The first downside is you could now accidentally let it slip in front of another pro-domme. Or, even more stupidly, name drop it deliberately. Only badness can come from this. Best case scenario is you’ll be considered untrustworthy and that anything done with you in private will inevitably become public knowledge. Worst case is the domme will assume you’re a creepy boundary pusher on a power trip. Good luck getting a great session in either case.

The other major downside is that the name might not be one you associate with hot sexy fun times. What if the leather clad mistress of your dreams happens to share a name with your least favorite elderly Aunt? One minute your quivering before Mistress Cruella. The next you’re trying desperately not to picture Aunt Cheryl, your chain-smoking relative with the annoying laugh, hairy mole and slightly racist views. No matter how kinky you are, that erection isn’t coming back anytime soon.

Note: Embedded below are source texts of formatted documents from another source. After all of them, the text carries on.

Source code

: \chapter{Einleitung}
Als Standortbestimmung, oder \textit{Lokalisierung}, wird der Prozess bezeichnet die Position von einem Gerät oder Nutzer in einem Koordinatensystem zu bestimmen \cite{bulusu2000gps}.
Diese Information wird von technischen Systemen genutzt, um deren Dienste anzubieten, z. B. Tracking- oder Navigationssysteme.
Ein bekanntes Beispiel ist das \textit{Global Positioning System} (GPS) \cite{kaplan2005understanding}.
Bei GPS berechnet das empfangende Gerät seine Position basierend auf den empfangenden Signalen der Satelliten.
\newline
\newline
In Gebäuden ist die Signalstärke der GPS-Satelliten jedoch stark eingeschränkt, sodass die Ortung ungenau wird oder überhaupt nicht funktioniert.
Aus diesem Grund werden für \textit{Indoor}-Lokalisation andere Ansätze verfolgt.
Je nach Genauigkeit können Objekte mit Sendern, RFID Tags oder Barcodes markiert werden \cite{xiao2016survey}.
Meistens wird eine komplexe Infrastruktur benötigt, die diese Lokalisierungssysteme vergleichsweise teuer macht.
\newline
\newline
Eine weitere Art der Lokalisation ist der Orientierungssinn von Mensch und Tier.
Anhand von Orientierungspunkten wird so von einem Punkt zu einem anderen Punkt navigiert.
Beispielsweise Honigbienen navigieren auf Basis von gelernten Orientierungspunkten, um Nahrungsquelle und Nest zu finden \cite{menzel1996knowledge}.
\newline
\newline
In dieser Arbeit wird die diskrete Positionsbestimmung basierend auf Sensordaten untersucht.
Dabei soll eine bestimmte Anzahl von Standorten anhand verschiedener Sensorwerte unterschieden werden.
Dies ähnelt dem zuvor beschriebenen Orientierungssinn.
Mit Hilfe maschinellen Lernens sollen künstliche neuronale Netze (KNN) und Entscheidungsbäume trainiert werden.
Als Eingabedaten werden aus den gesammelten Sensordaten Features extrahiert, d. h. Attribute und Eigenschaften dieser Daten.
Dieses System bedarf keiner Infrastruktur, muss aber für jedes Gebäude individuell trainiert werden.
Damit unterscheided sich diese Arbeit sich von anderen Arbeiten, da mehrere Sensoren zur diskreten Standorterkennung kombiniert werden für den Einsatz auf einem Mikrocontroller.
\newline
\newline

Pictured is an actual shot of a client shortly after nagging a sex worker for her non-professional names.

Name of the Game

Do you know the names Margaret Hyra, Neta-Lee Hershlag or Demetria Guynes? Any ideas? How about Julie Smith or Robyn Fenty? You might know them better by their stage names of, respectively, Meg Ryan, Natalie Portman, Demi Moore, Julianne Moore and Rihanna. Does knowing their original names change the perception of their work? Outside of idle curiosity, I’m guessing the answer is no.

I’m writing about names because of this NYT article on sex work and working names. It’s written by a pro-domme named Mistress Natalie and details all the aggressive boundary pushing clients did to try and find her ‘real’ name. I’m sure its contents are no surprise to other sex workers. Clients who pay attention shouldn’t be too surprised either. It’s a common complaint on sex workers social media feeds.

It always struck me as a weird thing for clients to care about. I get why creepy boundary pushers do it, but what’s everyone else’s excuse? We’re accepting of professional names in all sorts of other situations. Isn’t the name that someone chose for themselves more interesting and meaningful than the one picked by their parents a few decades back? Nobody accuses Helen Mirren of being inauthentic just because she doesn’t go around calling herself Ilyena Lydia Mironoff. Although, frankly she probably should use that, because it’s an awesome name.

This is the great Dame Helen herself, shooting for US Vogue in 2013.

Splash of Color

Surveys tell us that January and February are considered people’s least favorite month. That means we’re currently deep in the heart of gloom town. As a minor pick-me-up I therefore bring you this splash of color. It’s a nice reminder of happier, warmer and kinkier days to come.

There’s a subtle twitter handler woven into the image, but unfortunately it’s a suspended account. Poking around makes me think the image creator is Princess Honey now operating from this twitter feed.

Don’t Go Dark

I’ve one final comment on the topic of ending a relationship with a pro-domme: If you’re of advancing years and/or have health issues, then I’d say always try and let a domme know if you decide to stop or take a break from regular sessions with her.

I say this because I’ve lost count of the number of worried tweets and comments I’ve seen from dommes with regulars who fitted this profile and who suddenly stopped showing up. As Simon commented previously on this exact topic, dommes when outside the dungeon and when they’re not hitting people with sticks, are typically very compassionate people. If you’ve any doubt about that I’d point you to this very moving post by Dana Kane.

If some random middle aged guy ghosts then they’ll put it down to one of those things. If an older regular suddenly vanishes then they’re likely to be a lot more concerned. You don’t want to leave them fearing the worst, no matter how good they might look in black.

I believe this is an image created by the photographer Lado Alexi.